While Black children are experiencing some of the income gains all Americans enjoy–63 percent make more today, after inflation, than their parents did–there are dramatic differences between Blacks and Whites at each income level.

The report found that only 31 percent of Black children, born to parents in the middle-income group, have family incomes greater than their parents, compared to 68 percent of White children in the same circumstance.

Further, nearly half (45 percent) of Black children in the middle-income group fall to the bottom of income distribution in one generation, compared to only 16 percent of White children.

For every parental income group, White children are more likely to move ahead of their parents’ economic rank while Black children are more likely to fall behind.

“Much of my research is focused on the challenges faced by low-income Black families, but these data are very disturbing, because they suggest that most middle-income Black families are having difficulty transferring their hard-earned gains to their children,” said Ronald B. Mincy, the Maurice V. Russell Professor of Social Policy and Social Work Practice at Columbia University and a member of the Economic Mobility Project’s Advisory Board.

“We are hopeful that this report will provoke some serious discussion about what is driving these very troubling findings,” he said.

The nation’s capitol is a prime example of the widening racial economic gap in the midst of unprecedented prosperity for the city.
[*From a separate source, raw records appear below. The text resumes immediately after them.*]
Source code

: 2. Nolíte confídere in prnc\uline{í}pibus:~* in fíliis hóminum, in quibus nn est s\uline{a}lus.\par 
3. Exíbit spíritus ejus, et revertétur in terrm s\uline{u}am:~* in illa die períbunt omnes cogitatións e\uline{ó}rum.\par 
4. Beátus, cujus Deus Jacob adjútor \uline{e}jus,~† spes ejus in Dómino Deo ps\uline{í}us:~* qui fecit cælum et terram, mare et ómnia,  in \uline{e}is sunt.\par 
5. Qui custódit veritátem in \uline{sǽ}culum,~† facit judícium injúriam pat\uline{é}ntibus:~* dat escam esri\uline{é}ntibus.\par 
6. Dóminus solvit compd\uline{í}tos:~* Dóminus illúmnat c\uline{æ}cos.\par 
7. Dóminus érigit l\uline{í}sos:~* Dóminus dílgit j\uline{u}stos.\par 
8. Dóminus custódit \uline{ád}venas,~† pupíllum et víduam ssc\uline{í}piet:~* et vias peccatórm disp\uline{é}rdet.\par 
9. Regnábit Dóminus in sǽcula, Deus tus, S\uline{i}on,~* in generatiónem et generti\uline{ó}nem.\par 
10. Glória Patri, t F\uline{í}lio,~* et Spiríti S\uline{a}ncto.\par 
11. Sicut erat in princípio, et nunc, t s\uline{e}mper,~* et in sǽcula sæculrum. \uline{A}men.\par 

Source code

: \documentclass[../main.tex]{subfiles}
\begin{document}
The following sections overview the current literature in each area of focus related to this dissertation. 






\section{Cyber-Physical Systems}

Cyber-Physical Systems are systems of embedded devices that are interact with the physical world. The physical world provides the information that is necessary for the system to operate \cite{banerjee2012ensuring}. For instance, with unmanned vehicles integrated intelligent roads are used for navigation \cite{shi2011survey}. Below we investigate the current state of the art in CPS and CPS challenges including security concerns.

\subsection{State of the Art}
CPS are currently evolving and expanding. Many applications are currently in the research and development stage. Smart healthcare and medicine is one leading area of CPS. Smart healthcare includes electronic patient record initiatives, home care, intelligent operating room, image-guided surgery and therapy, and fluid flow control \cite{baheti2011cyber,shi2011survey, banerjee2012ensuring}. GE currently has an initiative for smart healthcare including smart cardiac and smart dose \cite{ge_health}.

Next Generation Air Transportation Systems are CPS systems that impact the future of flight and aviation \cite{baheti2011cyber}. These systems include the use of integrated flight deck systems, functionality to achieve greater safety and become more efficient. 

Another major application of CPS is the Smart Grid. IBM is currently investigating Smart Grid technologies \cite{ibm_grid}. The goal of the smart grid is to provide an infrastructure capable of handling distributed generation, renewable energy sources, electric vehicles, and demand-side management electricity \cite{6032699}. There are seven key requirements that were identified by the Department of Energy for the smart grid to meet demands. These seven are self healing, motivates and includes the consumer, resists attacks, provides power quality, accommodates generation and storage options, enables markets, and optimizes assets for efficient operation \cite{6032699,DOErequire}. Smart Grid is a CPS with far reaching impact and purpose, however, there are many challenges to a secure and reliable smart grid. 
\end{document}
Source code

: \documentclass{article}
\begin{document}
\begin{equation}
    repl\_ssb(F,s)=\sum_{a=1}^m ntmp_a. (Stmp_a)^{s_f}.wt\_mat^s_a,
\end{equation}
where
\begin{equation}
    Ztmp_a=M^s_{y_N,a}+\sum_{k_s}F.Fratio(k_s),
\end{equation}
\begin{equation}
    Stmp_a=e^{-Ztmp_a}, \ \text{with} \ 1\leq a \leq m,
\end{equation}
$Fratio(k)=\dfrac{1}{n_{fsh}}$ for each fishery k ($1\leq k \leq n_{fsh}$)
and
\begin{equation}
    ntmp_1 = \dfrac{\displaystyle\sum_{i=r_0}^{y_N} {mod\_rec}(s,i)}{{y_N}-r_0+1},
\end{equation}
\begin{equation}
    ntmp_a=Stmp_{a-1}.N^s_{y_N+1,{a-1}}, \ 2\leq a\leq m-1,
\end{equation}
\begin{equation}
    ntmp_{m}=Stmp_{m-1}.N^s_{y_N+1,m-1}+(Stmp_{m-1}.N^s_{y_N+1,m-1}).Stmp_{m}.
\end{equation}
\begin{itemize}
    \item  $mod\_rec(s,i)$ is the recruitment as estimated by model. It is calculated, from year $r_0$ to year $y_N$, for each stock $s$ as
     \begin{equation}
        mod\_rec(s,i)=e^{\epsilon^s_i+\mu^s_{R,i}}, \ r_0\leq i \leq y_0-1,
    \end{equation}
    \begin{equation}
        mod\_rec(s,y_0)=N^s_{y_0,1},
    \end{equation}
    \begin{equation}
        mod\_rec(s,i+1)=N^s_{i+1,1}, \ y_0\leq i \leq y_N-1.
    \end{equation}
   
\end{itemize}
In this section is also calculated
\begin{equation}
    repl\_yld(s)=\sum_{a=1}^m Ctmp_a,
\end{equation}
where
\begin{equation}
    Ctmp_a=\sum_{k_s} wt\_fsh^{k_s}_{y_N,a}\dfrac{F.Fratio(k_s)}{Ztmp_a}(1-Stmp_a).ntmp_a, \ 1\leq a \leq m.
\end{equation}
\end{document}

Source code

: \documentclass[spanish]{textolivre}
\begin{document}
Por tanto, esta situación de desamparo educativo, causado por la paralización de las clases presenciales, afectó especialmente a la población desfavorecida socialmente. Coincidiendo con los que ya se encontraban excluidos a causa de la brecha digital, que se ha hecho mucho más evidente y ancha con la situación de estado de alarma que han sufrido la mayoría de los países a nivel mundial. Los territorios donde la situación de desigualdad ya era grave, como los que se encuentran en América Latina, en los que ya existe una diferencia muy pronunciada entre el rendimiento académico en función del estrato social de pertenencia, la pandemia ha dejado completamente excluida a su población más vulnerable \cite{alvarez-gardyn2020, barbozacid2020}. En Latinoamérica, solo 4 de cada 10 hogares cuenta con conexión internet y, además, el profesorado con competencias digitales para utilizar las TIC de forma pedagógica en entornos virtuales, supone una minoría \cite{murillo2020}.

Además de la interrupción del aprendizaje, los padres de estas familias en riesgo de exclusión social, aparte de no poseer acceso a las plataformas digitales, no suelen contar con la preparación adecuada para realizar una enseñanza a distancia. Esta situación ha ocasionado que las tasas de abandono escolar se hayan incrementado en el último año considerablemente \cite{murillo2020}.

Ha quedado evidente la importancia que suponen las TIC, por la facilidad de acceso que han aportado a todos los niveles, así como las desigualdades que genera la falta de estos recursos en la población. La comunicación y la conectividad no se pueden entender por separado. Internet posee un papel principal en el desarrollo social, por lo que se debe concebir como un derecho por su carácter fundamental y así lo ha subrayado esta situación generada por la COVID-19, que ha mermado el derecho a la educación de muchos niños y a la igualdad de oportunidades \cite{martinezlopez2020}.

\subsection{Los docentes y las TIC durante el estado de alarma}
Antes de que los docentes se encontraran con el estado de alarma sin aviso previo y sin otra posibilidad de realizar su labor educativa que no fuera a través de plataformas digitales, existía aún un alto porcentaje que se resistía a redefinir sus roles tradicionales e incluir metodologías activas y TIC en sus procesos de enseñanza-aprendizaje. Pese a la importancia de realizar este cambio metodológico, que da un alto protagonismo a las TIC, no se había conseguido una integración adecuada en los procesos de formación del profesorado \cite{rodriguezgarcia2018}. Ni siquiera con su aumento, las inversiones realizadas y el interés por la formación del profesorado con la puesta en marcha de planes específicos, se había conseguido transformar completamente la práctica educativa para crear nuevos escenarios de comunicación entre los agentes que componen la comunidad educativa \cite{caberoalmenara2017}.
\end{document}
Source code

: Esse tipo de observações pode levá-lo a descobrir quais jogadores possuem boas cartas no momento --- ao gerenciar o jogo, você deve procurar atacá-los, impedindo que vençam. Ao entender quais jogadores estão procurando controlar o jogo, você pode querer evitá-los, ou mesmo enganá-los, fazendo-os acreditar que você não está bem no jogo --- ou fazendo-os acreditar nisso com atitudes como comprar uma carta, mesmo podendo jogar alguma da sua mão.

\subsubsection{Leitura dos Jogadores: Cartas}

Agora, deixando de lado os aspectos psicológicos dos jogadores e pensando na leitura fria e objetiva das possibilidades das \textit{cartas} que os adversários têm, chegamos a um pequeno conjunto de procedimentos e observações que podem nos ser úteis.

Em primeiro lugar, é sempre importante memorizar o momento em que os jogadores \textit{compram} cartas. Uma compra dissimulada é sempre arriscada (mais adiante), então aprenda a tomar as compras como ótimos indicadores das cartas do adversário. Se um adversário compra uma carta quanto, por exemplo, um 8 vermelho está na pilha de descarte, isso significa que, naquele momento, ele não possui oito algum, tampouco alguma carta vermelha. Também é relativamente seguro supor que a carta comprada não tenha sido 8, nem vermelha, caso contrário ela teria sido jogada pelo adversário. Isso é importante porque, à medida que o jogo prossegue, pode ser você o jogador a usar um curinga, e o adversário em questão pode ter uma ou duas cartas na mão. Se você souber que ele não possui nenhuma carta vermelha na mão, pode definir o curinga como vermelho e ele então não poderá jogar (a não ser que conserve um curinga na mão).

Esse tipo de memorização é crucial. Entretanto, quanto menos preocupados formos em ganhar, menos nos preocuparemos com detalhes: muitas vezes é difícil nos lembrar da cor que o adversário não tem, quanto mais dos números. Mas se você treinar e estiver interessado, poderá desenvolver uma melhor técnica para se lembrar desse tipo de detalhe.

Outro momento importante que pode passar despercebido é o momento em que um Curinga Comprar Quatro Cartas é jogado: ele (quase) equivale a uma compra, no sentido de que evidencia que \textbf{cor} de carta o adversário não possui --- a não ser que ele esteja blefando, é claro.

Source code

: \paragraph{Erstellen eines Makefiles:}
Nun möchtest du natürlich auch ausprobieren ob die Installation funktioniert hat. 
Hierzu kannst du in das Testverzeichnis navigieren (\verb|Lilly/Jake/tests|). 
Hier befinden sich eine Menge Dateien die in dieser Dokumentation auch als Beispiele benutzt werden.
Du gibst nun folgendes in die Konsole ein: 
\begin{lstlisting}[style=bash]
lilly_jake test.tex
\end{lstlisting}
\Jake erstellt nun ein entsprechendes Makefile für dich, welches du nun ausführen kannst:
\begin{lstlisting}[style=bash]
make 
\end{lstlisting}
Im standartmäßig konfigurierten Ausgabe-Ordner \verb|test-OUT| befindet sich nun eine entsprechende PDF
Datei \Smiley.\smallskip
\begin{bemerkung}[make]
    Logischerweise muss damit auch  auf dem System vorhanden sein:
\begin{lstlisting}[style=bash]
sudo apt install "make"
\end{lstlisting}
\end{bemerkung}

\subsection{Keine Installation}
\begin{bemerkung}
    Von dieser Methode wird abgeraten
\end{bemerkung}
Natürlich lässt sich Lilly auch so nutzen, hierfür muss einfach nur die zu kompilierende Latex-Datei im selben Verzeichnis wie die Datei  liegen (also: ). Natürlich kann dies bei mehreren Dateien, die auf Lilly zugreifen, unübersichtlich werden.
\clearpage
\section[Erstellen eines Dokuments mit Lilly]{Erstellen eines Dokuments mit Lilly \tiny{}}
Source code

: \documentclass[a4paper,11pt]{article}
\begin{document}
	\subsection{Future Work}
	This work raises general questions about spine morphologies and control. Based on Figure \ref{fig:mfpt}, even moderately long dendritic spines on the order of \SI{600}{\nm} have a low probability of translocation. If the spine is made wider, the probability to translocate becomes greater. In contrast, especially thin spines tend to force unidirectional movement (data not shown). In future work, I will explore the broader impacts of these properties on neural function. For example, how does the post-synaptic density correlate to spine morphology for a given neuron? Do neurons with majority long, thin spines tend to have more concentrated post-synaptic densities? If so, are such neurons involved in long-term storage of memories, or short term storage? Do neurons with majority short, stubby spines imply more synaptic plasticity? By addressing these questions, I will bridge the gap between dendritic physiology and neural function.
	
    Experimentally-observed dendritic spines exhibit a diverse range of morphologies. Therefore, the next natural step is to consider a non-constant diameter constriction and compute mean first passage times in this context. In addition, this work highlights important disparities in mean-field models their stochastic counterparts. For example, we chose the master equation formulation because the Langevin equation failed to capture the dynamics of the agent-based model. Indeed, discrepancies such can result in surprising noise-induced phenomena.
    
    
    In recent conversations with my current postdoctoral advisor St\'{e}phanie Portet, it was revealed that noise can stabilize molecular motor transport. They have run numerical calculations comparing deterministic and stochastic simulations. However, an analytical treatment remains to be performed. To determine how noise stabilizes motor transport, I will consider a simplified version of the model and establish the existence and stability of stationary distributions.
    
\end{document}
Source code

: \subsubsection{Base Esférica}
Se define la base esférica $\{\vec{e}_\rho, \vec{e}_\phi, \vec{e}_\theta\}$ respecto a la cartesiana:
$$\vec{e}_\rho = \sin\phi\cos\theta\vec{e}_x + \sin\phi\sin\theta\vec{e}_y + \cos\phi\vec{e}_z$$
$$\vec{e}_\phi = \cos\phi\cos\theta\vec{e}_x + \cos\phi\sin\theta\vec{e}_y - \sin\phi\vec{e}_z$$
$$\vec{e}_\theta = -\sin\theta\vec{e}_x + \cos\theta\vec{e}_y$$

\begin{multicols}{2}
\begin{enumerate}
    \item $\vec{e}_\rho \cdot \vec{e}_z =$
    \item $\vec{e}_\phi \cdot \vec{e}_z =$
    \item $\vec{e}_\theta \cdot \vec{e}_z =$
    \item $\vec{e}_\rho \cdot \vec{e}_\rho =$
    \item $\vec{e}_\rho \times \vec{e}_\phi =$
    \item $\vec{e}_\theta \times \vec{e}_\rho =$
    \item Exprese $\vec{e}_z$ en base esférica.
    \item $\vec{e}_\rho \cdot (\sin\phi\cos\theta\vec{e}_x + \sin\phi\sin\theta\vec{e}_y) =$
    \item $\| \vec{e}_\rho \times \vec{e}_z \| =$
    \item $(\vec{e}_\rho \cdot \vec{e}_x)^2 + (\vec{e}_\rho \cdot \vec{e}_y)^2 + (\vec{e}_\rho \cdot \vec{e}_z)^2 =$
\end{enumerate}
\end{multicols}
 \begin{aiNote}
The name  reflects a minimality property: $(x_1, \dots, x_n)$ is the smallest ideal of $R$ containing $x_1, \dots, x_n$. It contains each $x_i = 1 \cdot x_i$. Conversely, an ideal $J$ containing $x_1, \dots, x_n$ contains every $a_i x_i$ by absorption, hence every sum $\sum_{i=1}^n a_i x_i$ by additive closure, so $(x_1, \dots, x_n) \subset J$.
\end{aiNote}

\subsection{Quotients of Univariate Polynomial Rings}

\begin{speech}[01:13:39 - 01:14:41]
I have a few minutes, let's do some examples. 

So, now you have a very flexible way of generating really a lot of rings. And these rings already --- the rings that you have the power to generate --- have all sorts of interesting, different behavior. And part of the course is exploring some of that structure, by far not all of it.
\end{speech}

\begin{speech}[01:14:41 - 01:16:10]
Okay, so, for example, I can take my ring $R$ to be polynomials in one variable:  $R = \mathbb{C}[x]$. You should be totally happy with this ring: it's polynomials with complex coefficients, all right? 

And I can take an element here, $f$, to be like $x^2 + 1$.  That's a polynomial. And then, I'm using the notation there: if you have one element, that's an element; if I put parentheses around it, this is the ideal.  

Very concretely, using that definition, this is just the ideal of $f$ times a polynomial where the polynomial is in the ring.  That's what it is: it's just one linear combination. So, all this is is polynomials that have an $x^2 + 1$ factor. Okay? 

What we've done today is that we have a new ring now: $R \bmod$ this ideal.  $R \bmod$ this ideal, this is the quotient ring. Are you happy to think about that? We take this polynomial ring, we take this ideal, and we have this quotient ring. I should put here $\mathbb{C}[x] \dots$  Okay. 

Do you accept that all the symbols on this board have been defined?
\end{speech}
A report from the D.C. Fiscal Policy Institute, DC’s Two Economies: Many Residents Are Falling Behind Despite the City’s Revitalization, examined trends in employment, wages, income, and poverty. The report was issued Oct. 24.

While the number of jobs in the District has grown every year since 1998, the percentage of Blacks who are employed has actually fallen, as has the employment rate among residents with no more than a high school diploma. For both groups, employment rates are near 30-year lows.

“It is surprising–and deeply troubling–that large numbers of D.C. residents are falling behind when so many of the city’s economic indicators are at their best levels in decades,” said Ed Lazere, executive director of the D.C. Fiscal Policy Institute. “The District’s well-known economic disparities are getting even worse.”

Blacks still have the highest official unemployment rate in the country at 8.1 percent, Hispanics at 5.7 percent and Whites at 4.2 percent. Bureau of Labor statistics for October show the unemployment rates remain “statistically unchanged,” but that still represents 300,000 more people on the unemployment rolls. This rise occurred most among the least educated Americans. As overall labor market participation rates rose, vulnerable groups like Black teens and high school dropouts saw their participation rates decrease.

James Hightower puts a face on these statistics. “My friends and I seem to be in the same boat. We can’t get a job. We want to do better but this society won’t let us. It’s a whole lot of men just like me looking, can’t find anything and then we get frustrated,” said Mr. Hightower.

“We have families. We have to eat and live like everybody else. What are we supposed to do? That’s why some people wind up in jail. The only way they can get money is to hustle,” he said.

The Children’s Defense Fund released a report in September that detailed the plight of young men like Mr. Hightower. It is called America’s Cradle to Prison Pipeline. The report warns of a national crisis at the intersection of poverty and race. That intersection puts Black boys at a one in three lifetime risk of going to jail and Latino boys at a one in six lifetime risk of the same fate, according to the report.